A Prefeitura do Rio de Janeiro trata o evento como um Réveillon antecipado, com esquema de segurança igual ao da maior festa de final de ano do País. Mais de um mês antes, os hotéis cariocas anunciam taxas de reservas iguais às do Carnaval (entre 80% e 90%) e trabalham com expectativa de lotação máxima. A Embratur (Agência de Promoção Internacional do Turismo) divulgou aumento de 27% no número de turistas estrangeiros programados para desembarcar na primeira semana de maio. Companhias aéreas montaram bases temporárias no Aeroporto do Galeão para darem conta dos 170 voos extras programados.
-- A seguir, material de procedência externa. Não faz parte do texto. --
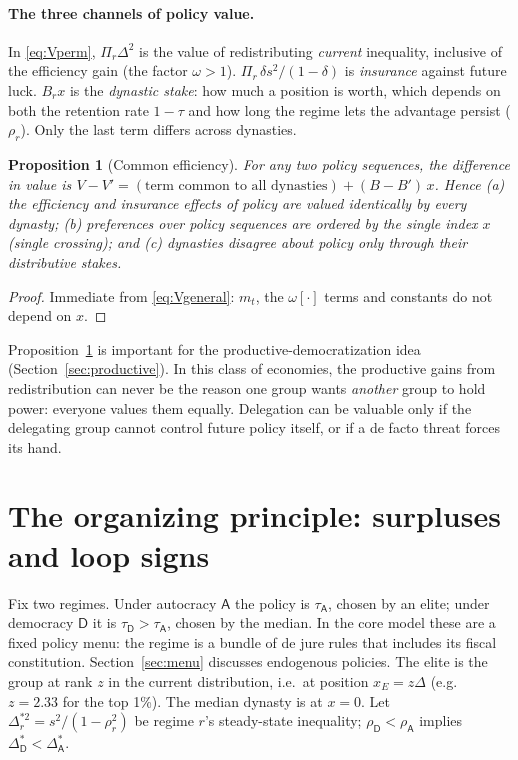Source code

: \documentclass[11pt]{article}
\newtheorem{proposition}{Proposition}
\theoremstyle{remark}
\newcommand{\A}{\mathsf{A}}
\newcommand{\D}{\mathsf{D}}
\begin{document}
\paragraph{The three channels of policy value.}  In \eqref{eq:Vperm}, $\Pi_r\Delta^2$ is the value of redistributing \emph{current} inequality, inclusive of the efficiency gain (the factor $\omega>1$).  $\Pi_r\,\delta s^2/(1-\delta)$ is \emph{insurance} against future luck.  $B_r x$ is the \emph{dynastic stake}: how much a position is worth, which depends on both the retention rate $1-\tau$ and how long the regime lets the advantage persist ($\rho_r$).  Only the last term differs across dynasties.

\begin{proposition}[Common efficiency]\label{prop:common}
For any two policy sequences, the difference in value is $V-V'=(\text{term common to all dynasties})+(B-B')\,x$.  Hence (a) the efficiency and insurance effects of policy are valued identically by every dynasty; (b) preferences over policy sequences are ordered by the single index $x$ (single crossing); and (c) dynasties disagree about policy \emph{only} through their distributive stakes.
\end{proposition}
\begin{proof}
Immediate from \eqref{eq:Vgeneral}: $m_t$, the $\omega[\cdot]$ terms and constants do not depend on $x$.
\end{proof}

Proposition~\ref{prop:common} is important for the productive-democratization idea (Section~\ref{sec:productive}).  In this class of economies, the productive gains from redistribution can never be the reason one group wants \emph{another} group to hold power: everyone values them equally.  Delegation can be valuable only if the delegating group cannot control future policy itself, or if a de facto threat forces its hand.

\section{The organizing principle: surpluses and loop signs}\label{sec:loops}

Fix two regimes.  Under autocracy $\A$ the policy is $\tau_\A$, chosen by an elite; under democracy $\D$ it is $\tau_\D>\tau_\A$, chosen by the median.  In the core model these are a fixed policy menu: the regime is a bundle of de jure rules that includes its fiscal constitution.  Section~\ref{sec:menu} discusses endogenous policies.  The elite is the group at rank $z$ in the current distribution, i.e.\ at position $x_E=z\Delta$ (e.g.\ $z=2.33$ for the top 1\%).  The median dynasty is at $x=0$.  Let $\Delta^{*2}_r=s^2/(1-\rho_r^2)$ be regime $r$'s steady-state inequality; $\rho_\D<\rho_\A$ implies $\Delta^*_\D<\Delta^*_\A$.
\end{document}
Toda essa movimentação para atender ao maior show da artista mais bem-sucedida da música, Madonna, que escolheu a praia de Copacabana para encerrar sua comemoração de 40 anos de carreira, em 4 de maio. Será a quarta vez que a rainha do pop se apresenta no Brasil.

Caso supere o público de 1,3 milhão dos Rolling Stones na mesma areia célebre, em 2006, ela protagonizará mais um recorde e superará a soma de todos os 80 concertos anteriores da sua Celebration Tour, que passou pela Europa, pelos EUA e fará escala no México antes daqui. É a confirmação da Madonnamania, caso de amor recíproco desde que ela surgiu, em 1983.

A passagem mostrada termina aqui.